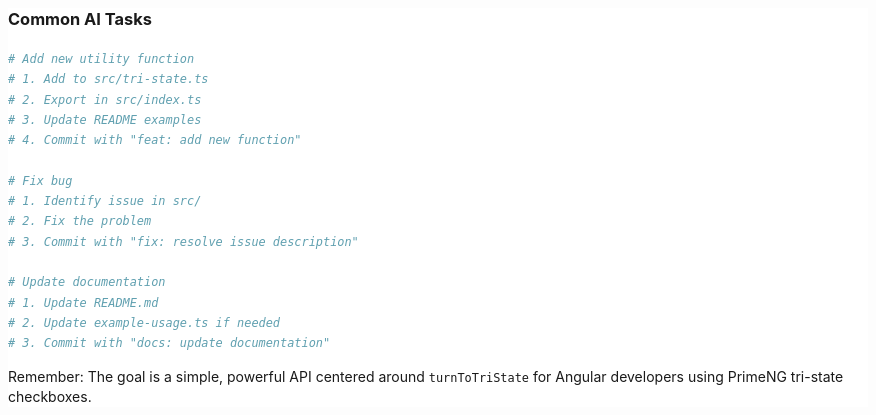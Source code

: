 ### Common AI Tasks
```bash
# Add new utility function
# 1. Add to src/tri-state.ts
# 2. Export in src/index.ts  
# 3. Update README examples
# 4. Commit with "feat: add new function"

# Fix bug
# 1. Identify issue in src/
# 2. Fix the problem
# 3. Commit with "fix: resolve issue description"

# Update documentation
# 1. Update README.md
# 2. Update example-usage.ts if needed
# 3. Commit with "docs: update documentation"
```

Remember: The goal is a simple, powerful API centered around `turnToTriState` for Angular developers using PrimeNG tri-state checkboxes.
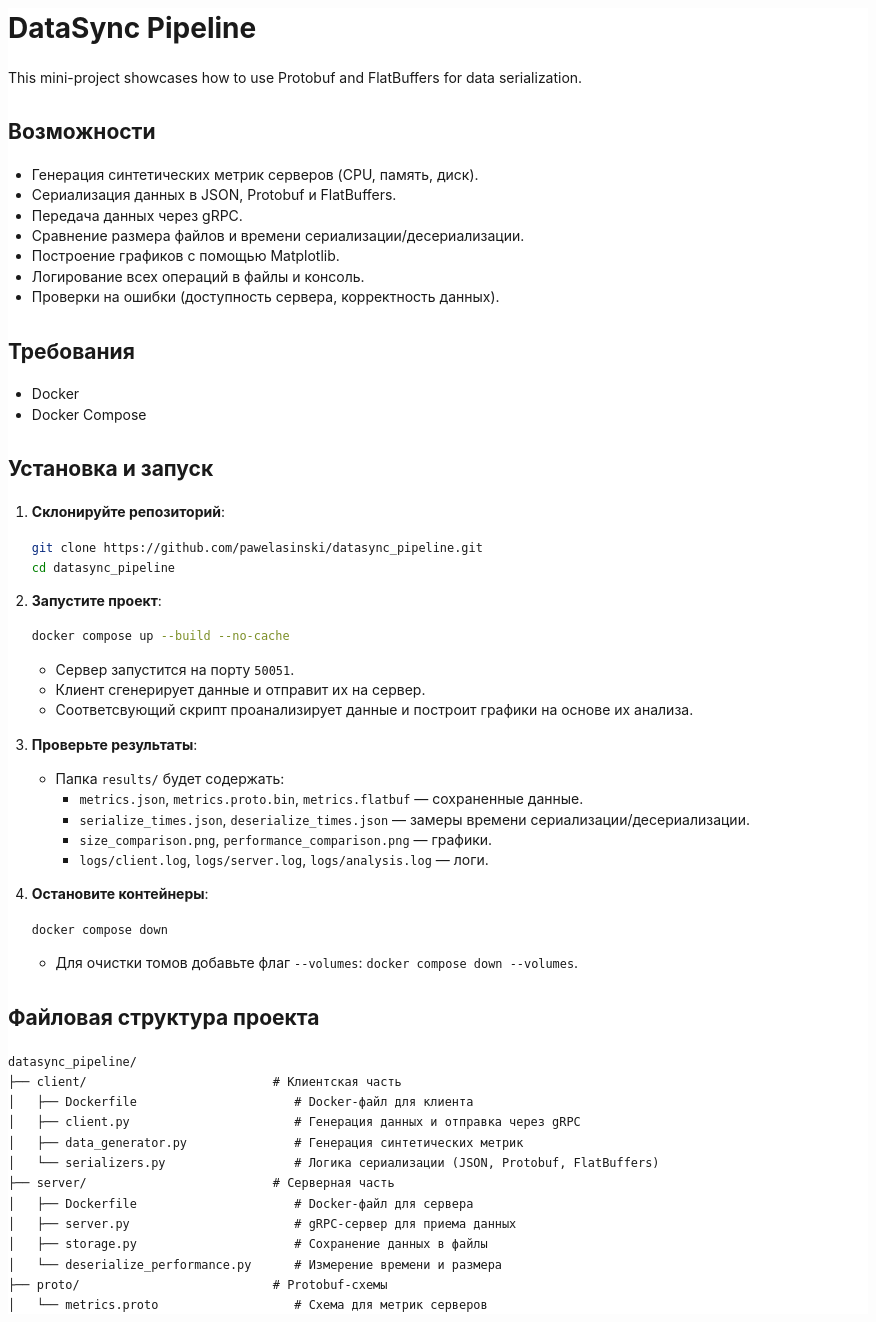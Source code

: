 # DataSync Pipeline

This mini-project showcases how to use Protobuf and FlatBuffers for data serialization.

## Возможности

- Генерация синтетических метрик серверов (CPU, память, диск).
- Сериализация данных в JSON, Protobuf и FlatBuffers.
- Передача данных через gRPC.
- Сравнение размера файлов и времени сериализации/десериализации.
- Построение графиков с помощью Matplotlib.
- Логирование всех операций в файлы и консоль.
- Проверки на ошибки (доступность сервера, корректность данных).

## Требования

- Docker
- Docker Compose

## Установка и запуск

1. **Склонируйте репозиторий**:
   ```bash
   git clone https://github.com/pawelasinski/datasync_pipeline.git
   cd datasync_pipeline
   ```

2. **Запустите проект**:
   ```bash
   docker compose up --build --no-cache
   ```
    - Сервер запустится на порту `50051`.
    - Клиент сгенерирует данные и отправит их на сервер.
    - Соответсвующий скрипт проанализирует данные и построит графики на основе их анализа.

3. **Проверьте результаты**:
    - Папка `results/` будет содержать:
        - `metrics.json`, `metrics.proto.bin`, `metrics.flatbuf` — сохраненные данные.
        - `serialize_times.json`, `deserialize_times.json` — замеры времени сериализации/десериализации.
        - `size_comparison.png`, `performance_comparison.png` — графики.
        - `logs/client.log`, `logs/server.log`, `logs/analysis.log` — логи.

4. **Остановите контейнеры**:
   ```bash
   docker compose down
   ```
    - Для очистки томов добавьте флаг `--volumes`: `docker compose down --volumes`.

## Файловая структура проекта

```text
datasync_pipeline/
├── client/                          # Клиентская часть
│   ├── Dockerfile                      # Docker-файл для клиента
│   ├── client.py                       # Генерация данных и отправка через gRPC
│   ├── data_generator.py               # Генерация синтетических метрик
│   └── serializers.py                  # Логика сериализации (JSON, Protobuf, FlatBuffers)
├── server/                          # Серверная часть
│   ├── Dockerfile                      # Docker-файл для сервера
│   ├── server.py                       # gRPC-сервер для приема данных
│   ├── storage.py                      # Сохранение данных в файлы
│   └── deserialize_performance.py      # Измерение времени и размера
├── proto/                           # Protobuf-схемы
│   └── metrics.proto                   # Схема для метрик серверов
```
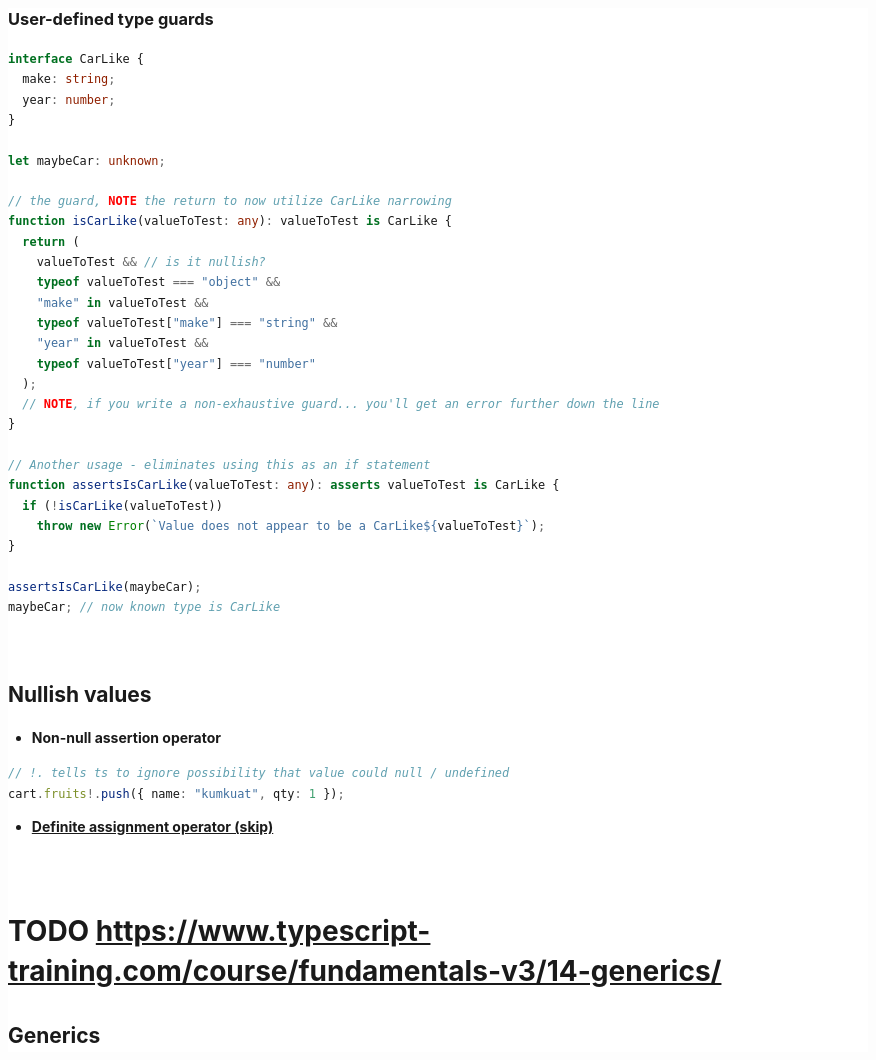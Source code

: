 ### User-defined type guards

```ts
interface CarLike {
  make: string;
  year: number;
}

let maybeCar: unknown;

// the guard, NOTE the return to now utilize CarLike narrowing
function isCarLike(valueToTest: any): valueToTest is CarLike {
  return (
    valueToTest && // is it nullish?
    typeof valueToTest === "object" &&
    "make" in valueToTest &&
    typeof valueToTest["make"] === "string" &&
    "year" in valueToTest &&
    typeof valueToTest["year"] === "number"
  );
  // NOTE, if you write a non-exhaustive guard... you'll get an error further down the line
}

// Another usage - eliminates using this as an if statement
function assertsIsCarLike(valueToTest: any): asserts valueToTest is CarLike {
  if (!isCarLike(valueToTest))
    throw new Error(`Value does not appear to be a CarLike${valueToTest}`);
}

assertsIsCarLike(maybeCar);
maybeCar; // now known type is CarLike
```

<br/>

## Nullish values

- **Non-null assertion operator**

```ts
// !. tells ts to ignore possibility that value could null / undefined
cart.fruits!.push({ name: "kumkuat", qty: 1 });
```

- [**Definite assignment operator (skip)**](https://www.typescript-training.com/course/fundamentals-v3/13-nullish-values/#definite-assignment-operator)

<br/>

# TODO https://www.typescript-training.com/course/fundamentals-v3/14-generics/

## Generics


  [k: string]: T;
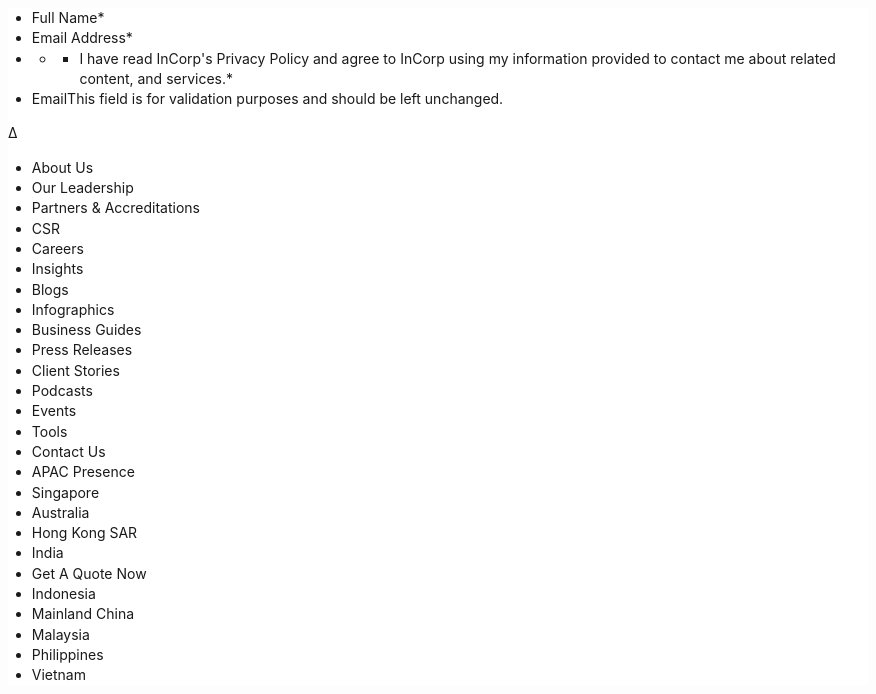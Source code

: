 - Full Name*
- Email Address*
- *
    - I have read InCorp's Privacy Policy and agree to InCorp using my information provided to contact me about related content, and services.*
- EmailThis field is for validation purposes and should be left unchanged.

Δ



- About Us
- Our Leadership
- Partners &amp; Accreditations
- CSR
- Careers
- Insights
- Blogs
- Infographics
- Business Guides
- Press Releases
- Client Stories
- Podcasts
- Events
- Tools
- Contact Us
- APAC Presence
- Singapore
- Australia
- Hong Kong SAR
- India
- Get A Quote Now
- Indonesia
- Mainland China
- Malaysia
- Philippines
- Vietnam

══════════════════════════════

Aim of the exercise: Gather each line of the listing containing the word "Commit" and show it.

Task result:
# 4. Commit with "feat: add new function"
# 3. Commit with "fix: resolve issue description"
# 3. Commit with "docs: update documentation"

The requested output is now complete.